[Task objective]
Beginning at the line that includes "- https://es6.ruanyifeng.com/#docs/module" in the entries below, print each line exactly as it appears, through the last one.

□ □ □

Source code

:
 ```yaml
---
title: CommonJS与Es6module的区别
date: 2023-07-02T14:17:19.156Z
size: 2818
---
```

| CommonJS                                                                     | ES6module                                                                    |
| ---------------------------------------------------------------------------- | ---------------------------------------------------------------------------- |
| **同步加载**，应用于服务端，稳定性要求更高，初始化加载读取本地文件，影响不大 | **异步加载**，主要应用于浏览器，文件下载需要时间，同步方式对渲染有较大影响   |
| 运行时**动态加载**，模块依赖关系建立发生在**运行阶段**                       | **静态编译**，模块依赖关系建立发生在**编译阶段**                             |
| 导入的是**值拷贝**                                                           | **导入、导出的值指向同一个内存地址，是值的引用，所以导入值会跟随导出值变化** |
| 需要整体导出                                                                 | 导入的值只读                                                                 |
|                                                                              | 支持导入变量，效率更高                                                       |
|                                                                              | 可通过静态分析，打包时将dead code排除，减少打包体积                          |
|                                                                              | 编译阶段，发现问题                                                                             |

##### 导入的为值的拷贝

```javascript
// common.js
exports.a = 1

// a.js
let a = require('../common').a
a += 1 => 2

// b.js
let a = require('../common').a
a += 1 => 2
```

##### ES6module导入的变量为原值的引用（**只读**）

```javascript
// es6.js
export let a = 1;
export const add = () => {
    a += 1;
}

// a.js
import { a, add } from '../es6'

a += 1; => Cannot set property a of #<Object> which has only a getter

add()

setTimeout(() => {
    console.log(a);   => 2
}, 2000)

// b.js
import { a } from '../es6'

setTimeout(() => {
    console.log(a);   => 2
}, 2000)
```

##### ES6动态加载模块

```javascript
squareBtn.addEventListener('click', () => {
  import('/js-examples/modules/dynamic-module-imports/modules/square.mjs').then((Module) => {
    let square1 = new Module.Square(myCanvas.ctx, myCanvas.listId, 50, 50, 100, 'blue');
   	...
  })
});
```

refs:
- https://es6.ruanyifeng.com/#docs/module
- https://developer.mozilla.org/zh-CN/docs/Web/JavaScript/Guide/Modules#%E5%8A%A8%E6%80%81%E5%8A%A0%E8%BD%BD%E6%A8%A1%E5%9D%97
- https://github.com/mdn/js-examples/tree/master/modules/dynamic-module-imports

□ □ □

[Exercise response]
- https://es6.ruanyifeng.com/#docs/module
- https://developer.mozilla.org/zh-CN/docs/Web/JavaScript/Guide/Modules#%E5%8A%A8%E6%80%81%E5%8A%A0%E8%BD%BD%E6%A8%A1%E5%9D%97
- https://github.com/mdn/js-examples/tree/master/modules/dynamic-module-imports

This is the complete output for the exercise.